How are you as an American citizen personally dealing with the political divisiveness that we are now witnessing in our country? If you are among the projected 145 million persons in the United States who will vote in the November 3, 2020 Election be it through absentee ballot, early in-person voting or November 3rd voting, you have probably already decided which presidential candidate is receiving your vote.
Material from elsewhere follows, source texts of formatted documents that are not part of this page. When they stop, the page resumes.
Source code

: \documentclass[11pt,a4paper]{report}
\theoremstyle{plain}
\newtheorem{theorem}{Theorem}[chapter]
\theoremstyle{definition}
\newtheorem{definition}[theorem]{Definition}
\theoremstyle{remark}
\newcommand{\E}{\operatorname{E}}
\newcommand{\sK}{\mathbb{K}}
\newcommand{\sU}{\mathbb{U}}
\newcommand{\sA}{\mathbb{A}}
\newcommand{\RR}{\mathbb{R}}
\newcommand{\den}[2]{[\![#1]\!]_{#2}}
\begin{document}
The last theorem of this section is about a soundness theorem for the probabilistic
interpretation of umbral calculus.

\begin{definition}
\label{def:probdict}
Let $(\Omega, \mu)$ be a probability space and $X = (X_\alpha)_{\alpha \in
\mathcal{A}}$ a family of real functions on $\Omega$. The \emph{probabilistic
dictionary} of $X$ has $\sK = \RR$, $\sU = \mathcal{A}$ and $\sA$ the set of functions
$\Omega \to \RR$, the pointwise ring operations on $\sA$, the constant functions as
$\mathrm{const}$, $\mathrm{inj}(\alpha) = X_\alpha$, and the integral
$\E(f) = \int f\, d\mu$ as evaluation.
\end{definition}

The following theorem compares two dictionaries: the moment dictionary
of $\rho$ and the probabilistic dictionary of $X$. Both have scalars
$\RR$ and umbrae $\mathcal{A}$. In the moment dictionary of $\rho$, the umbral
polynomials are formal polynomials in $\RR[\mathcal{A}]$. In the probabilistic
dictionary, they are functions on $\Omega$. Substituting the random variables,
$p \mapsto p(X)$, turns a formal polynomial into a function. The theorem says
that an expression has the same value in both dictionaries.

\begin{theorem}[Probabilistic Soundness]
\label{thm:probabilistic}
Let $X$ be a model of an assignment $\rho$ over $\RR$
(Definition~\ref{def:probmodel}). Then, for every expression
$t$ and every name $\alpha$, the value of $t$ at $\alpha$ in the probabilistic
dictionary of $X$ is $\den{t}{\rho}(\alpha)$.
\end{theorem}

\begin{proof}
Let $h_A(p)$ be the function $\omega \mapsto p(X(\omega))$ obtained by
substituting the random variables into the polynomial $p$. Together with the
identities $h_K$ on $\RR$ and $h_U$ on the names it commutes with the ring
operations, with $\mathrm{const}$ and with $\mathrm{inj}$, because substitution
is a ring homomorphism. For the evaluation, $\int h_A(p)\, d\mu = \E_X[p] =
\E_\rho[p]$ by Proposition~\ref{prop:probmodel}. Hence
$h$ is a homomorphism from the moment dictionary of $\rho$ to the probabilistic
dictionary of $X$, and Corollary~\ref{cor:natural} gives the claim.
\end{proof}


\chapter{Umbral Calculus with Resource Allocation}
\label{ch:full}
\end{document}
Except for those voting their conscience for the Libertarian candidate Jo Jorgensen or an independent candidate, for the majority of voters their choice boils down to either current President Donald J. Trump or former Vice President Joe Biden.
And, if you are like most voters, you consider the outcome of the 2020 Election to be of utmost importance to the future of the U.S.A. How will we get the Coronavirus pandemic under control? Will the elected administration be able to get the U.S. economy back on its feet, putting its workers back to work? What will be the elected governing body’s response to global climate change and increasing natural disasters? What will the U.S. posture be on foreign trade and foreign affairs? How will Election 2020 affect health insurance, Medicare, Social Security, the political make-up of the Senate, the balance of the United States’ Supreme Court? And the list goes on and on . . .
In the presidential race someone is going to lose. And someone is going to win. And about half of U.S. citizens feel that the United States will be on a downward trajectory if their candidate is the loser. I hope we can remember that we are a democracy and a hallmark of such is accepting the will of the people through the voting process.
Within that premise of peacefully accepting the outcomes of the people’s vote, I’d like to share with you a few ideas I picked up from my son’s minister in Tennessee recently as I watched his church’s contemporary Sunday morning worship service livestreamed. His pastor read from Isaiah 45:1-3 to demonstrate how God used the Persian King Cyrus the Great as His instrument for ending the Jews’ long captivity. When Cyrus conquered Babylon, he allowed the Jewish people to return to their homeland of Judea and build a temple in Jerusalem.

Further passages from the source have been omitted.